THE PROBLEM
Everything from the line containing "#### 丹麦的农业非常发达" to the end of the records must be restated word for word, and nothing else.

══ EXTRACTED RECORDS ══

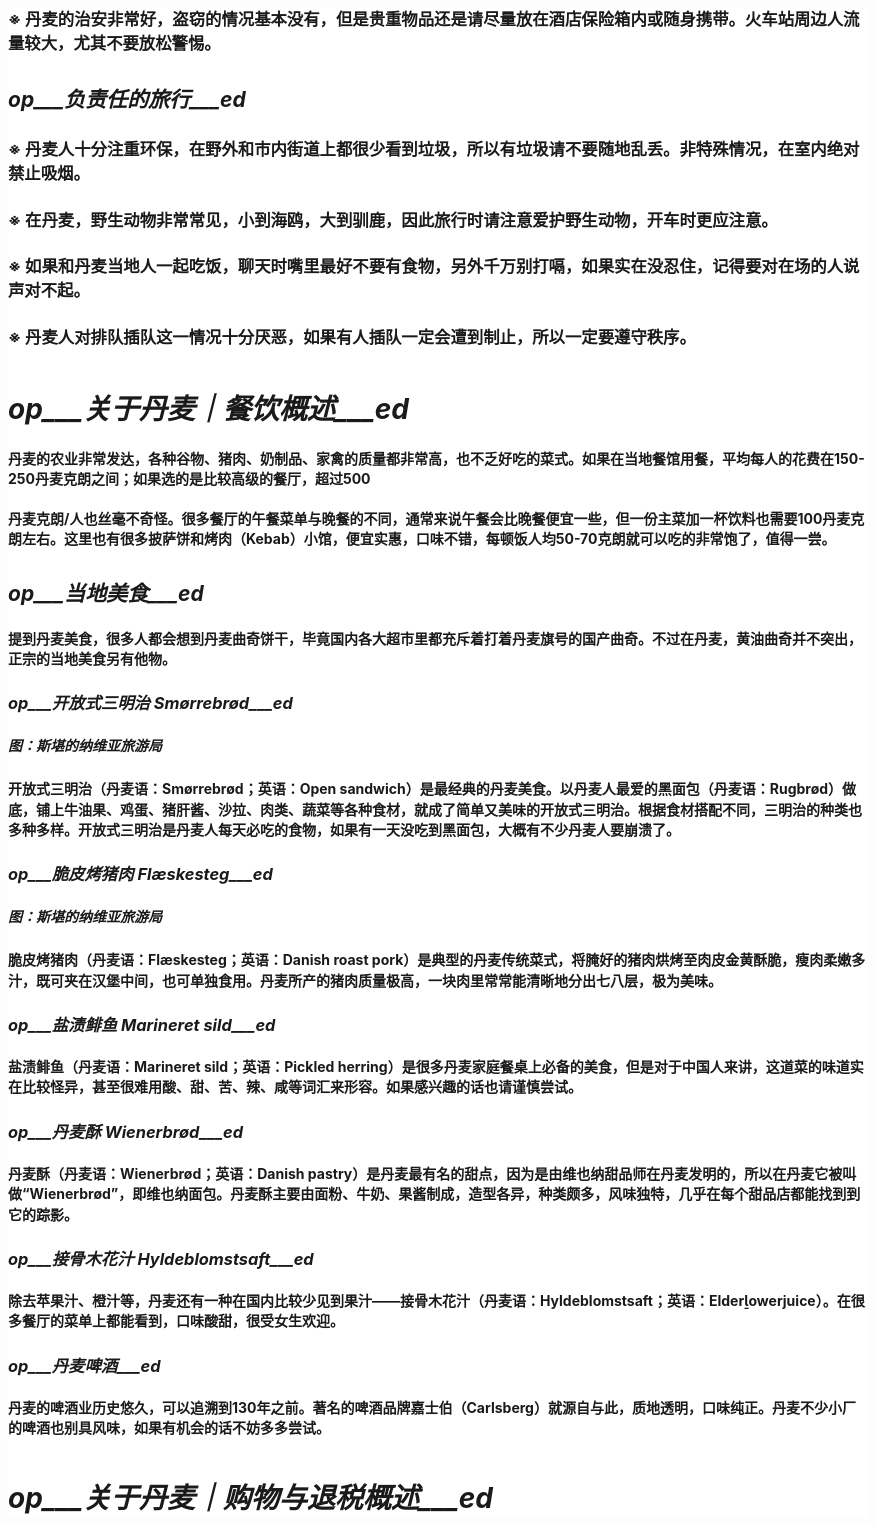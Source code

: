 ### ※ 丹麦的治安非常好，盗窃的情况基本没有，但是贵重物品还是请尽量放在酒店保险箱内或随身携带。火车站周边人流量较大，尤其不要放松警惕。
## ___op___负责任的旅行___ed___
### ※ 丹麦人十分注重环保，在野外和市内街道上都很少看到垃圾，所以有垃圾请不要随地乱丢。非特殊情况，在室内绝对禁止吸烟。
### ※ 在丹麦，野生动物非常常见，小到海鸥，大到驯鹿，因此旅行时请注意爱护野生动物，开车时更应注意。
### ※ 如果和丹麦当地人一起吃饭，聊天时嘴里最好不要有食物，另外千万别打嗝，如果实在没忍住，记得要对在场的人说声对不起。
### ※ 丹麦人对排队插队这一情况十分厌恶，如果有人插队一定会遭到制止，所以一定要遵守秩序。
# ___op___关于丹麦｜餐饮概述___ed___
#### 丹麦的农业非常发达，各种谷物、猪肉、奶制品、家禽的质量都非常高，也不乏好吃的菜式。如果在当地餐馆用餐，平均每人的花费在150-250丹麦克朗之间；如果选的是比较高级的餐厅，超过500
#### 丹麦克朗/人也丝毫不奇怪。很多餐厅的午餐菜单与晚餐的不同，通常来说午餐会比晚餐便宜一些，但一份主菜加一杯饮料也需要100丹麦克朗左右。这里也有很多披萨饼和烤肉（Kebab）小馆，便宜实惠，口味不错，每顿饭人均50-70克朗就可以吃的非常饱了，值得一尝。
## ___op___当地美食___ed___
#### 提到丹麦美食，很多人都会想到丹麦曲奇饼干，毕竟国内各大超市里都充斥着打着丹麦旗号的国产曲奇。不过在丹麦，黄油曲奇并不突出，正宗的当地美食另有他物。
### ___op___开放式三明治 Smørrebrød___ed___
##### 图：斯堪的纳维亚旅游局
#### 开放式三明治（丹麦语：Smørrebrød；英语：Open sandwich）是最经典的丹麦美食。以丹麦人最爱的黑面包（丹麦语：Rugbrød）做底，铺上牛油果、鸡蛋、猪肝酱、沙拉、肉类、蔬菜等各种食材，就成了简单又美味的开放式三明治。根据食材搭配不同，三明治的种类也多种多样。开放式三明治是丹麦人每天必吃的食物，如果有一天没吃到黑面包，大概有不少丹麦人要崩溃了。
### ___op___脆皮烤猪肉 Flæskesteg___ed___
##### 图：斯堪的纳维亚旅游局
#### 脆皮烤猪肉（丹麦语：Flæskesteg；英语：Danish roast pork）是典型的丹麦传统菜式，将腌好的猪肉烘烤至肉皮金黄酥脆，瘦肉柔嫩多汁，既可夹在汉堡中间，也可单独食用。丹麦所产的猪肉质量极高，一块肉里常常能清晰地分出七八层，极为美味。
### ___op___盐渍鲱鱼 Marineret sild___ed___
#### 盐渍鲱鱼（丹麦语：Marineret sild；英语：Pickled herring）是很多丹麦家庭餐桌上必备的美食，但是对于中国人来讲，这道菜的味道实在比较怪异，甚至很难用酸、甜、苦、辣、咸等词汇来形容。如果感兴趣的话也请谨慎尝试。
### ___op___丹麦酥 Wienerbrød___ed___
#### 丹麦酥（丹麦语：Wienerbrød；英语：Danish pastry）是丹麦最有名的甜点，因为是由维也纳甜品师在丹麦发明的，所以在丹麦它被叫做“Wienerbrød”，即维也纳面包。丹麦酥主要由面粉、牛奶、果酱制成，造型各异，种类颇多，风味独特，几乎在每个甜品店都能找到到它的踪影。
### ___op___接骨木花汁 Hyldeblomstsaft___ed___
#### 除去苹果汁、橙汁等，丹麦还有一种在国内比较少见到果汁——接骨木花汁（丹麦语：Hyldeblomstsaft；英语：Elderowerjuice）。在很多餐厅的菜单上都能看到，口味酸甜，很受女生欢迎。
### ___op___丹麦啤酒___ed___
#### 丹麦的啤酒业历史悠久，可以追溯到130年之前。著名的啤酒品牌嘉士伯（Carlsberg）就源自与此，质地透明，口味纯正。丹麦不少小厂的啤酒也别具风味，如果有机会的话不妨多多尝试。
# ___op___关于丹麦｜购物与退税概述___ed___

═══

RESULT FOR THIS EXERCISE
#### 丹麦的农业非常发达，各种谷物、猪肉、奶制品、家禽的质量都非常高，也不乏好吃的菜式。如果在当地餐馆用餐，平均每人的花费在150-250丹麦克朗之间；如果选的是比较高级的餐厅，超过500
#### 丹麦克朗/人也丝毫不奇怪。很多餐厅的午餐菜单与晚餐的不同，通常来说午餐会比晚餐便宜一些，但一份主菜加一杯饮料也需要100丹麦克朗左右。这里也有很多披萨饼和烤肉（Kebab）小馆，便宜实惠，口味不错，每顿饭人均50-70克朗就可以吃的非常饱了，值得一尝。
## ___op___当地美食___ed___
#### 提到丹麦美食，很多人都会想到丹麦曲奇饼干，毕竟国内各大超市里都充斥着打着丹麦旗号的国产曲奇。不过在丹麦，黄油曲奇并不突出，正宗的当地美食另有他物。
### ___op___开放式三明治 Smørrebrød___ed___
##### 图：斯堪的纳维亚旅游局
#### 开放式三明治（丹麦语：Smørrebrød；英语：Open sandwich）是最经典的丹麦美食。以丹麦人最爱的黑面包（丹麦语：Rugbrød）做底，铺上牛油果、鸡蛋、猪肝酱、沙拉、肉类、蔬菜等各种食材，就成了简单又美味的开放式三明治。根据食材搭配不同，三明治的种类也多种多样。开放式三明治是丹麦人每天必吃的食物，如果有一天没吃到黑面包，大概有不少丹麦人要崩溃了。
### ___op___脆皮烤猪肉 Flæskesteg___ed___
##### 图：斯堪的纳维亚旅游局
#### 脆皮烤猪肉（丹麦语：Flæskesteg；英语：Danish roast pork）是典型的丹麦传统菜式，将腌好的猪肉烘烤至肉皮金黄酥脆，瘦肉柔嫩多汁，既可夹在汉堡中间，也可单独食用。丹麦所产的猪肉质量极高，一块肉里常常能清晰地分出七八层，极为美味。
### ___op___盐渍鲱鱼 Marineret sild___ed___
#### 盐渍鲱鱼（丹麦语：Marineret sild；英语：Pickled herring）是很多丹麦家庭餐桌上必备的美食，但是对于中国人来讲，这道菜的味道实在比较怪异，甚至很难用酸、甜、苦、辣、咸等词汇来形容。如果感兴趣的话也请谨慎尝试。
### ___op___丹麦酥 Wienerbrød___ed___
#### 丹麦酥（丹麦语：Wienerbrød；英语：Danish pastry）是丹麦最有名的甜点，因为是由维也纳甜品师在丹麦发明的，所以在丹麦它被叫做“Wienerbrød”，即维也纳面包。丹麦酥主要由面粉、牛奶、果酱制成，造型各异，种类颇多，风味独特，几乎在每个甜品店都能找到到它的踪影。
### ___op___接骨木花汁 Hyldeblomstsaft___ed___
#### 除去苹果汁、橙汁等，丹麦还有一种在国内比较少见到果汁——接骨木花汁（丹麦语：Hyldeblomstsaft；英语：Elderowerjuice）。在很多餐厅的菜单上都能看到，口味酸甜，很受女生欢迎。
### ___op___丹麦啤酒___ed___
#### 丹麦的啤酒业历史悠久，可以追溯到130年之前。著名的啤酒品牌嘉士伯（Carlsberg）就源自与此，质地透明，口味纯正。丹麦不少小厂的啤酒也别具风味，如果有机会的话不妨多多尝试。
# ___op___关于丹麦｜购物与退税概述___ed___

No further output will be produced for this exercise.